Monday, April 21, 2008

Impound of Flesh

I saw this report from Friday's PG on redeveloping the City's impound lot:

Yesterday, in the shadow of the 31st Street Bridge near the Strip District, Pittsburgh Mayor Luke Ravenstahl walked among the few hundred wrecked and abandoned cars in the city's impound yard, and nothing dented his impression that there must be a better use for the riverfront land....

Step one: Find a private operator to handle the storage and release of towed cars, at a different location still convenient enough for those seeking to reclaim their vehicles. Interested firms have until May 9 to submit proposals.
Step two: Cut a hole in the box.

Step three: Profit.

No, wait, I'm getting my jokes confused.
Step two: Cast about for ideas for redeveloping the 2-acre site, and possibly the 8- to 10-acre parcel next door, where city trash trucks now sit.

Step three: Work with the Riverlife Task Force and a yet-to-be-selected consultant to turn past and future visions of the water's edge into a comprehensive plan that could include a rewrite of city zoning rules for the shores..

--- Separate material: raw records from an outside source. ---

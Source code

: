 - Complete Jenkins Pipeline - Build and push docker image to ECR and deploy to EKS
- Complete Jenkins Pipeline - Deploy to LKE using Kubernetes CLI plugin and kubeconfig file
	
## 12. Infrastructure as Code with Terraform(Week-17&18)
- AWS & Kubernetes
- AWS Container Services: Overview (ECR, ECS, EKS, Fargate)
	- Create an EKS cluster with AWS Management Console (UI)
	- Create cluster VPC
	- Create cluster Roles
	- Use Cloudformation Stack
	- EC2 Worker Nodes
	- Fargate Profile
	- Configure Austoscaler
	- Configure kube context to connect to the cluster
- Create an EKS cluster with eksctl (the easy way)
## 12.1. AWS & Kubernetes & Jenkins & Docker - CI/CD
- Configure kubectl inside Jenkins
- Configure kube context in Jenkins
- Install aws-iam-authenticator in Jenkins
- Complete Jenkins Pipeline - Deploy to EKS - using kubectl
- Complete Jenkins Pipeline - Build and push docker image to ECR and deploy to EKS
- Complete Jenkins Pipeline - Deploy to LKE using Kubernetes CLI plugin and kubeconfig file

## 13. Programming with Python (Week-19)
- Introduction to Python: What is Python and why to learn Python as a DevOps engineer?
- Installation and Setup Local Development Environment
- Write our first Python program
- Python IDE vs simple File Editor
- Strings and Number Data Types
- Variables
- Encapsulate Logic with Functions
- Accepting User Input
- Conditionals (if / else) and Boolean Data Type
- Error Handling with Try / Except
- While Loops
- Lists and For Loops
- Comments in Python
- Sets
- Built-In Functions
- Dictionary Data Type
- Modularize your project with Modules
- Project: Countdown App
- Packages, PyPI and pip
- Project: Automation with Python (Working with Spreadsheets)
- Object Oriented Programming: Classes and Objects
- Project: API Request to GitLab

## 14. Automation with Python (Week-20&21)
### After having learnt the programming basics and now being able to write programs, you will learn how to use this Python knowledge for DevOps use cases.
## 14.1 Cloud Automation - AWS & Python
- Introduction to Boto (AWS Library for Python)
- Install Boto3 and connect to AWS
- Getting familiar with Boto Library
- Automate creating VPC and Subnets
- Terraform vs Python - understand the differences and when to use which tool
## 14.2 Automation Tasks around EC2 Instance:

"The idea is that the riverfronts are really precious property from every perspective," said Riverlife Executive Director Lisa Schroeder. She said an effort to revitalize a Y-shaped swath of riverfront is 60 percent done, with another 20 percent underway, and the Strip parcel would be a step toward completion. "We really feel like we're reaching a tipping point now."
Despite all the attention that this idea has generated in the press, this is actually a pretty old idea. Back when Tom Murphy was still in office, the idea was floated as a way to divest the City of some very valuable riverfront property that wasn't being used for its highest and best purposes.

There was a problem though: the City had to find itself a parcel of land to replace the impound lot and, because of the scarcity, most of the large parcels of flat land that were available were too valuable to devote to such a cause. The solution that was presented, whether real or in jest, was to purchase or lease property from the neighboring municipality of McKees Rocks and have them deal with it.

Personally, I thought it was a very clever and unique idea, even though it never came to fruition.